İsrail Eğitim Bakanlığının pedagoji komitesinin – aşırı sağ eğitim bakanı Naftali Bennett tarafından desteklenen bir kararla – kitabı nasıl değerlendirdiği bakanın romanının reddedilme gerekçesini yazılı olarak açıkladığı şu ifadelerle somutlaşıyor:
"Yahudi ve Yahudi olmayanlar arasındaki yakın ilişkiler ve özellikle bu hikayede olmasa bile evlenme ve aile kurma seçeneği - toplumun büyük bir kesimi tarafından Araplar ve Yahudilerin ayrı kimlikleri nedeniyle bir tehdit olarak görülüyor."
Bakanlık sonunda geri adım atmış, kitabı okullarda okutmak isteyen öğretmenlere izin vermiş, ancak Rabinyan'ın tehlikeli bir yazar olarak damgalanması yeterince can sıkıcı olmuş yazar için.
İroni bir anlamda tam da bu durum, diyor Rabinyan. Kitabına karşı çıkanların, kitabın ana temalarından birini temelde yanlış anladıklarını da dile getiriyor: kimlik kaybı korkusu. "Yahudiler, sürüldükleri için yaşadıkları topluluklarda kimliklerini korumak zorunda kaldılar. Soyut sınırlara sahip olmaları gerekiyordu ve bu izolasyon kavramı romanda da yansıtılıyor. Karakterim, Liat, kaybolma korkusunu temsil ediyor. Sevilen kişi tarafından yutulma korkusu. O bir Filistinli ve kendisinin de kimliğiyle birlikte yok olacağından korkuyor, önemli bir çelişkiyi yansıtıyor bu da aslında. Ortadoğu'dan kızı alabilirsiniz ama aynı kızdan duvarları ve kapının ardındakileri alamazsınız. Bu açıdan kahramanın kimliğini yitirme korkusu tam da yaşanan bir ironiydi aslında aynı coğrafyada yaşayan iki halk için de!"
Rabinyan, "ulusal" ve "dinsel" aidiyetlerin dışında bir kimlik kavramı ile milliyetçi politikacıların dillendirdiği kimlik kavramı arasında bir ayrım yapıyor ve politikacıların dayattığı kimlik algısını halkların üzerine "çöken bir gölge gibi" tanımlıyor.

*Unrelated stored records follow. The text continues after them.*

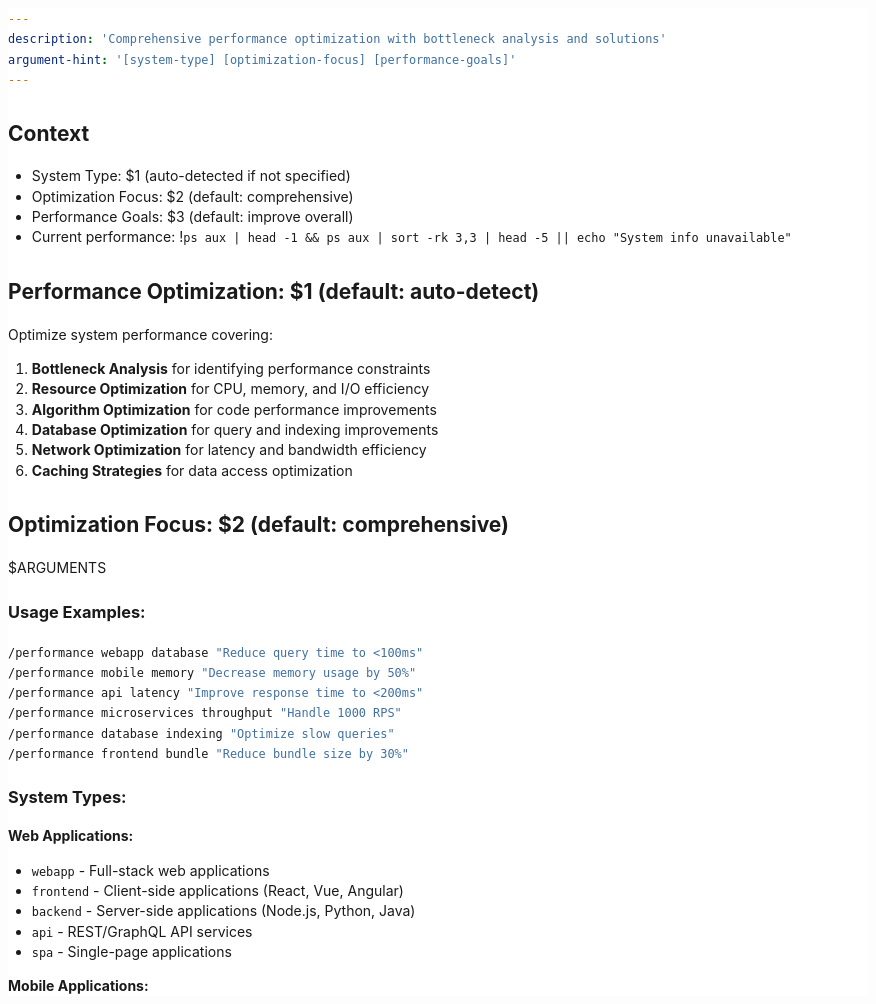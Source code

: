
```yaml
---
description: 'Comprehensive performance optimization with bottleneck analysis and solutions'
argument-hint: '[system-type] [optimization-focus] [performance-goals]'
---
```


## Context

- System Type: $1 (auto-detected if not specified)
- Optimization Focus: $2 (default: comprehensive)
- Performance Goals: $3 (default: improve overall)
- Current performance: !`ps aux | head -1 && ps aux | sort -rk 3,3 | head -5 || echo "System info unavailable"`

## Performance Optimization: $1 (default: auto-detect)

Optimize system performance covering:

1. **Bottleneck Analysis** for identifying performance constraints
2. **Resource Optimization** for CPU, memory, and I/O efficiency
3. **Algorithm Optimization** for code performance improvements
4. **Database Optimization** for query and indexing improvements
5. **Network Optimization** for latency and bandwidth efficiency
6. **Caching Strategies** for data access optimization

## Optimization Focus: $2 (default: comprehensive)

$ARGUMENTS

### Usage Examples:

```bash
/performance webapp database "Reduce query time to <100ms"
/performance mobile memory "Decrease memory usage by 50%"
/performance api latency "Improve response time to <200ms"
/performance microservices throughput "Handle 1000 RPS"
/performance database indexing "Optimize slow queries"
/performance frontend bundle "Reduce bundle size by 30%"
```

### System Types:

**Web Applications:**

- `webapp` - Full-stack web applications
- `frontend` - Client-side applications (React, Vue, Angular)
- `backend` - Server-side applications (Node.js, Python, Java)
- `api` - REST/GraphQL API services
- `spa` - Single-page applications

**Mobile Applications:**
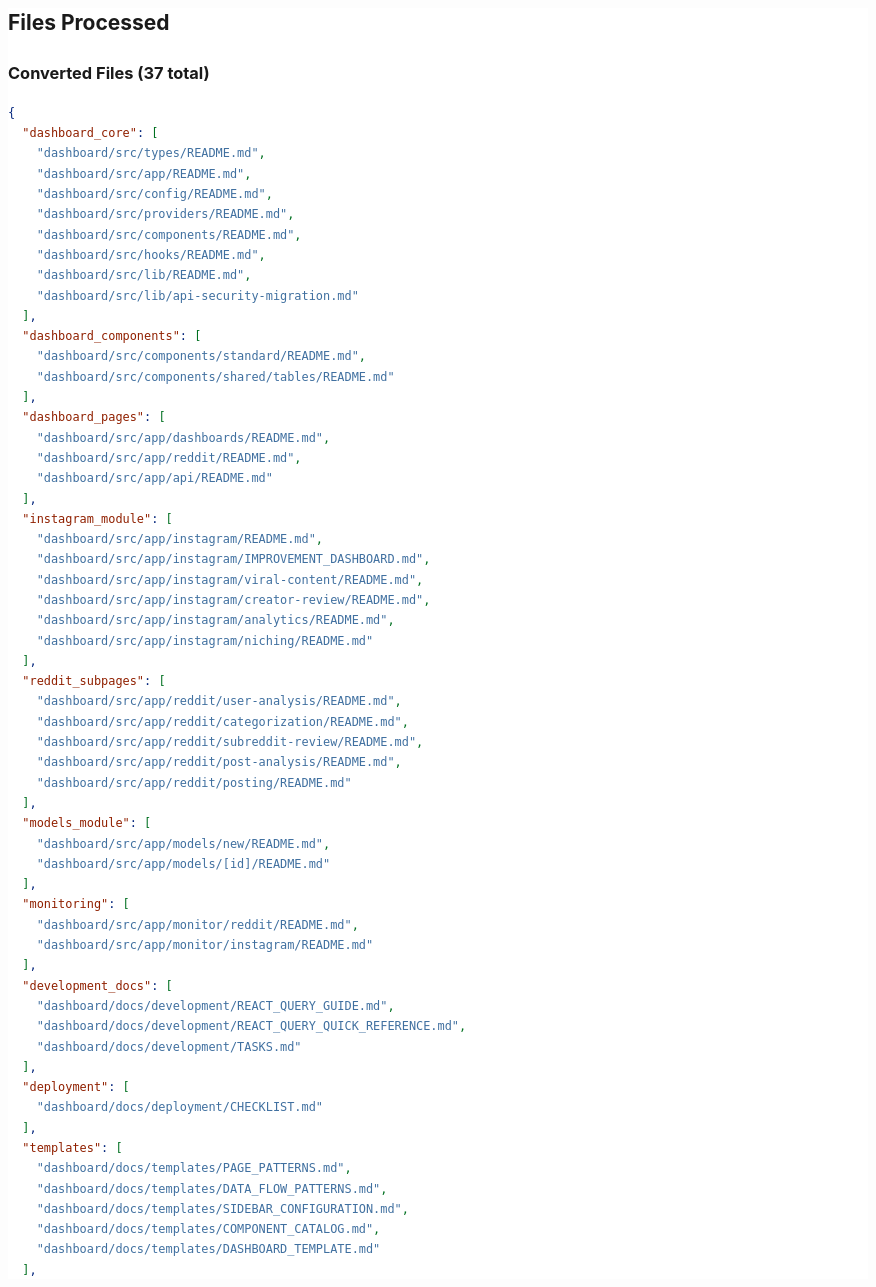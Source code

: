## Files Processed

### Converted Files (37 total)

```json
{
  "dashboard_core": [
    "dashboard/src/types/README.md",
    "dashboard/src/app/README.md",
    "dashboard/src/config/README.md",
    "dashboard/src/providers/README.md",
    "dashboard/src/components/README.md",
    "dashboard/src/hooks/README.md",
    "dashboard/src/lib/README.md",
    "dashboard/src/lib/api-security-migration.md"
  ],
  "dashboard_components": [
    "dashboard/src/components/standard/README.md",
    "dashboard/src/components/shared/tables/README.md"
  ],
  "dashboard_pages": [
    "dashboard/src/app/dashboards/README.md",
    "dashboard/src/app/reddit/README.md",
    "dashboard/src/app/api/README.md"
  ],
  "instagram_module": [
    "dashboard/src/app/instagram/README.md",
    "dashboard/src/app/instagram/IMPROVEMENT_DASHBOARD.md",
    "dashboard/src/app/instagram/viral-content/README.md",
    "dashboard/src/app/instagram/creator-review/README.md",
    "dashboard/src/app/instagram/analytics/README.md",
    "dashboard/src/app/instagram/niching/README.md"
  ],
  "reddit_subpages": [
    "dashboard/src/app/reddit/user-analysis/README.md",
    "dashboard/src/app/reddit/categorization/README.md",
    "dashboard/src/app/reddit/subreddit-review/README.md",
    "dashboard/src/app/reddit/post-analysis/README.md",
    "dashboard/src/app/reddit/posting/README.md"
  ],
  "models_module": [
    "dashboard/src/app/models/new/README.md",
    "dashboard/src/app/models/[id]/README.md"
  ],
  "monitoring": [
    "dashboard/src/app/monitor/reddit/README.md",
    "dashboard/src/app/monitor/instagram/README.md"
  ],
  "development_docs": [
    "dashboard/docs/development/REACT_QUERY_GUIDE.md",
    "dashboard/docs/development/REACT_QUERY_QUICK_REFERENCE.md",
    "dashboard/docs/development/TASKS.md"
  ],
  "deployment": [
    "dashboard/docs/deployment/CHECKLIST.md"
  ],
  "templates": [
    "dashboard/docs/templates/PAGE_PATTERNS.md",
    "dashboard/docs/templates/DATA_FLOW_PATTERNS.md",
    "dashboard/docs/templates/SIDEBAR_CONFIGURATION.md",
    "dashboard/docs/templates/COMPONENT_CATALOG.md",
    "dashboard/docs/templates/DASHBOARD_TEMPLATE.md"
  ],
```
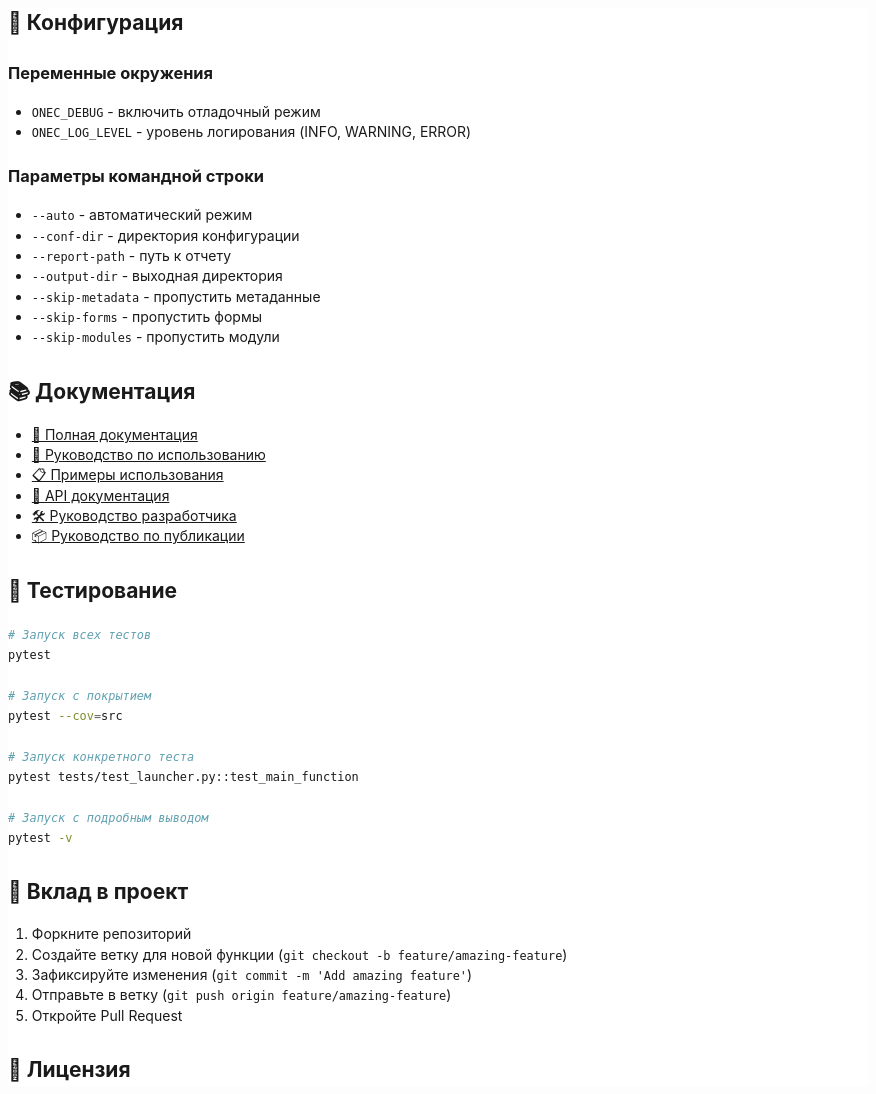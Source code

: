## 🔧 Конфигурация

### Переменные окружения
- `ONEC_DEBUG` - включить отладочный режим
- `ONEC_LOG_LEVEL` - уровень логирования (INFO, WARNING, ERROR)

### Параметры командной строки
- `--auto` - автоматический режим
- `--conf-dir` - директория конфигурации
- `--report-path` - путь к отчету
- `--output-dir` - выходная директория
- `--skip-metadata` - пропустить метаданные
- `--skip-forms` - пропустить формы
- `--skip-modules` - пропустить модули

## 📚 Документация

- [📖 Полная документация](docs/README.md)
- [🚀 Руководство по использованию](docs/USAGE.md)
- [📋 Примеры использования](docs/EXAMPLES.md)
- [🔧 API документация](docs/API.md)
- [🛠️ Руководство разработчика](docs/DEVELOPMENT.md)
- [📦 Руководство по публикации](PUBLISH_GUIDE.md)

## 🧪 Тестирование

```bash
# Запуск всех тестов
pytest

# Запуск с покрытием
pytest --cov=src

# Запуск конкретного теста
pytest tests/test_launcher.py::test_main_function

# Запуск с подробным выводом
pytest -v
```

## 🤝 Вклад в проект

1. Форкните репозиторий
2. Создайте ветку для новой функции (`git checkout -b feature/amazing-feature`)
3. Зафиксируйте изменения (`git commit -m 'Add amazing feature'`)
4. Отправьте в ветку (`git push origin feature/amazing-feature`)
5. Откройте Pull Request

## 📄 Лицензия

Yazarken masasında çok sevdiği Fransız filozof Emmanuel Levinas'ın bir kitabını bulundurduğunu kaydediyor. "Başkalarının ayrıntılarını görerek yalnızca kendi bakış açımıza bakmaktan kurtulup daha fazla insanlığımızı kurtarabileceğimizi öğrenebiliriz." diyor filozof..
Bugün Rabinyan, romanına tepkileri Netanyahu hükümetinin sanata yönelik sağ görüşlerini yansıtan bir kampanyanın parçası olarak çerçevelendiriyor. Buluştuğumuz gün, film ve belgeselin finansmanına dair yeni bir tartışma başlıyor; Kültür Bakanı Miri Regev'in hedefi haline gelmiş Filistinli mahkumların yaşamlarını anlatan yeni bir belgesel dizisinin yayınlanmasıyla birlikte.
Rabinyan, konuşma ve ifade özgürlüğüne yönelik baskının gerekçesini Netanyahu'yla ilişkilendiriyor özellikle, bakanları ise onun sözünden çıkmayan kuklalara benziyor.
"Bu, kimi İsraillileri bir şekilde etkileyen ve uyuşturan bir politika ve komplo. Bilgisizlikten beslenen politikacıların motivasyonlarını ve hırslarını hizmet ettikleri ölçüde ne kadar hizmet ettiklerinin farkında değiller." Kitabın çevresinde doğan polemiğin onu şaşırtması ise, başlangıçta son derece kişisel bir niyetle kahramanını yazmak istemesiydi. Kitaptaki hikayeyi belirleyen temel motivasyon bir anlamda Hassan Hourani'nin boğularak ölümüydü. "New York'ta tanıştığım bir kişinin anısını canlandırmak istedim. O, benim tanıklık ettiğim son bir ay içinde kaybettiğimiz Filistinli bir sanatçıydı. Roman,onu kurtarma eylemiydi sanki . Kendimi cesur olarak görmüyorum. Dostluğun romantik aşka üstün geldiğini hissediyorum, özellikle yaşam ve ölümle ilgili bir çatışma içindeki bireyler için."
Eğitim bakanı Bennett'in Rabinyan tarafından sevilmediği de ortada. "O benim baş düşmanım. Bunu söyleyeceğimi hiç hissetmemiştim... Bir etkinlikteydik ve el sıkışmak zorunda kalmamak için perdenin arkasına saklandım, diyor söyleşimiz sırasında. Ancak Rabinyan beklenmedik yerlerden destek almış kitabından dolayı. "Almanca çevirisini okuyan Angela Merkel'den bir mektup aldım. Beklemediğim bir şeydi bu. Bir İsrailli politikacı tarafından yasaklanıyorum, ancak Alman lider tutkulu okurum çıkıyor."
Rabinyan'ı en çok rahatsız eden şey son zamanlardaki kültür savaşlarındaki kendi rolü değil, İsrail'in bazı siyasi liderlerinin tartışmayı kapatma isteği ve tüm Filistinlileri bu tabloda ve coğrafyada yok saymaları. Bu kitap kahramanını da bu politikacıların özenle ve bilinçli şekilde yok saymalarına yol açıyor elbette.
Söyleşimizin sonunda şunları kaydediyor Rabinyan, "Sonuç olarak, sadece söz konusu sığ ve ötekileştirici bakış açısına bu coğrafyada (Orta Doğu) izin verirseniz, dünyanızı iyiden iyiye daraltırsınız. Bizi geleceğimize dair eksik çözümlere götürüyor bu da. Nereye gidiyoruz, bilmiyoruz nihayetinde."
Dorit Rabinyan'ın "All the Rivers" adlı romanı Serpentine tarafından yayımlanmaktadır.